Justice briefly mentioned the funds during his presentation Tuesday at the Waverly Volunteer Fire Department, but focused most of his time on laying out the budget proposal he had presented during his State of the State address in February.
Justice reiterated his plan calls for minimal increases in taxes, fees and tolls, but would put billions of dollars into state roadwork, creating 48,000 jobs.
Thomas Smith, secretary of the West Virginia Department of Transportation, said the state has a long list of needed road projects waiting for approval and funding. According to a recent state report, he said, bad roads cost West Virginia drivers more than a billion dollars annually, with about $650 a year per person being paid by rural drivers and urban drivers paying about $1,275 per person. Those costs are in damage to vehicles and lost productivity time due to transportation delays and issues, he said.
“There is a cost of doing nothing. That is a cost you and I are paying now,” he said. “The very modest program that Gov. Justice has proposed for transportation is far, far less, less than $100 per motorist.”
Justice said the state cannot continue to cut programs and services, and finding areas of waste, though important, will not generate enough savings to solve West Virginia’s economic problems.
“You can’t sell potential today.

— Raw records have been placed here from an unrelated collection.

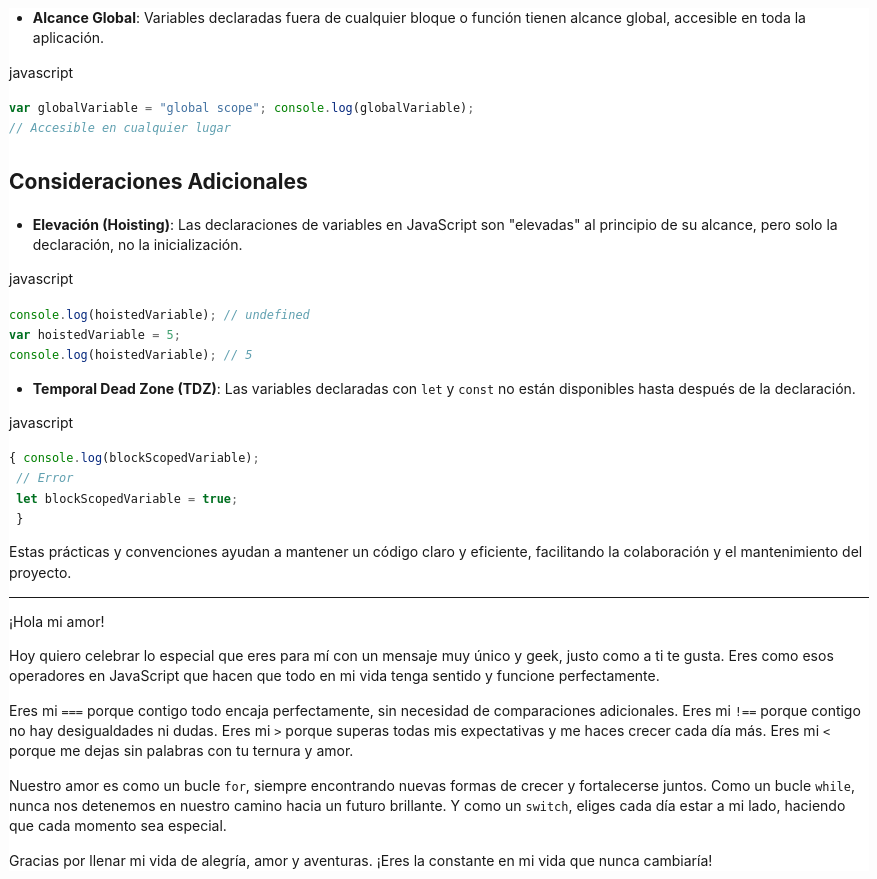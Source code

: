 
- **Alcance Global**: Variables declaradas fuera de cualquier bloque o función tienen alcance global, accesible en toda la aplicación.

javascript

```js
var globalVariable = "global scope"; console.log(globalVariable); 
// Accesible en cualquier lugar
```


## Consideraciones Adicionales

- **Elevación (Hoisting)**: Las declaraciones de variables en JavaScript son "elevadas" al principio de su alcance, pero solo la declaración, no la inicialización.

javascript

```js
console.log(hoistedVariable); // undefined 
var hoistedVariable = 5; 
console.log(hoistedVariable); // 5
```


- **Temporal Dead Zone (TDZ)**: Las variables declaradas con `let` y `const` no están disponibles hasta después de la declaración.

javascript

```js
{ console.log(blockScopedVariable); 
 // Error     
 let blockScopedVariable = true; 
 }
```


Estas prácticas y convenciones ayudan a mantener un código claro y eficiente, facilitando la colaboración y el mantenimiento del proyecto.

----------

¡Hola mi amor!

Hoy quiero celebrar lo especial que eres para mí con un mensaje muy único y geek, justo como a ti te gusta. Eres como esos operadores en JavaScript que hacen que todo en mi vida tenga sentido y funcione perfectamente.

Eres mi `===` porque contigo todo encaja perfectamente, sin necesidad de comparaciones adicionales. Eres mi `!==` porque contigo no hay desigualdades ni dudas. Eres mi `>` porque superas todas mis expectativas y me haces crecer cada día más. Eres mi `<` porque me dejas sin palabras con tu ternura y amor.

Nuestro amor es como un bucle `for`, siempre encontrando nuevas formas de crecer y fortalecerse juntos. Como un bucle `while`, nunca nos detenemos en nuestro camino hacia un futuro brillante. Y como un `switch`, eliges cada día estar a mi lado, haciendo que cada momento sea especial.

Gracias por llenar mi vida de alegría, amor y aventuras. ¡Eres la constante en mi vida que nunca cambiaría!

I’ve got to have immediate jobs,” he said. “This will create 48,000 new jobs. Tomorrow. Instant jobs. Good jobs.”
Justice said the roads program would also include a 5 percent “successful bid fee” for contractors, which could generate about $120 million. That money, he said, would go to address the state’s drug epidemic.
“You’ve got to have real money to fix this drug epidemic,” he said.
Legislators have been slow to embrace Justice’s budget plan and have yet approved a budget, which is typically done following the regular session. Justice has placed a “budget clock” on the governor’s web page which is ticking down toward the end of the regular session.
Justice urged those in attendance to put pressure on state legislators.
“You’ve got to call your legislators. You’ve got to get them to move,” he said. “I’m not a king. I can’t do this without them.”
Justice called out those who have opposed the plan.
“If you don’t think that’s a plan, you’ve lost your mind,” he said. “I’ve given you a pathway to really go somewhere. I’ve given you the only pathway we can get there.”
Justice ended on a dire note, warning if the Legislature does not move forward with an aggressive financial plan, more people will leave the state and more revenue will be lost.
“You are going to be in a spiral you cannot get out of,” he said.